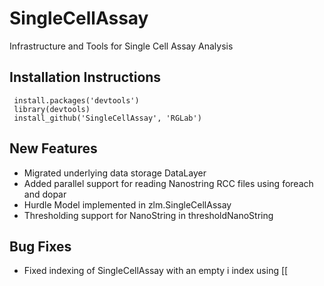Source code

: SingleCellAssay
===============

Infrastructure and Tools for Single Cell Assay Analysis


Installation Instructions
------------
     install.packages('devtools')
     library(devtools)
     install_github('SingleCellAssay', 'RGLab')


New Features 
------------
- Migrated underlying data storage DataLayer
- Added parallel support for reading Nanostring RCC files using foreach and dopar
- Hurdle Model implemented in zlm.SingleCellAssay
- Thresholding support for NanoString in thresholdNanoString

Bug Fixes
----------
- Fixed indexing of SingleCellAssay with an empty i index using [[

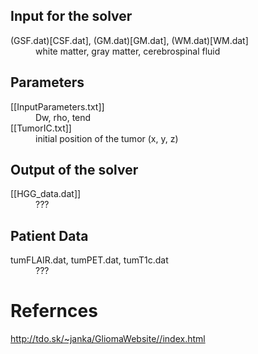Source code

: ## Input for the solver

<dl>
  <dt>(GSF.dat)[CSF.dat], (GM.dat)[GM.dat], (WM.dat)[WM.dat]</dt>
  <dd>white matter, gray matter,  cerebrospinal fluid</dd>
</dl>

## Parameters

<dl>
  <dt>[[InputParameters.txt]]</dt>
  <dd>Dw, rho, tend</dd>
  
  <dt>[[TumorIC.txt]]</dt>
  <dd>initial position of the tumor (x, y, z)</dd>
</dl>

## Output of the solver

<dl>
  <dt>[[HGG_data.dat]]</dt>
  <dd>???</dd>
</dl>

## Patient Data

<dl>
  <dt>tumFLAIR.dat, tumPET.dat, tumT1c.dat</dt>
  <dd>???</dd>
</dl>

# Refernces

<http://tdo.sk/~janka/GliomaWebsite//index.html>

────────────────────

WHAT YOU SHOULD DO: Would you copy every line of the entries that includes the word "index"?

EXERCISE RESULT:
- Fixed indexing of SingleCellAssay with an empty i index using [[
<http://tdo.sk/~janka/GliomaWebsite//index.html>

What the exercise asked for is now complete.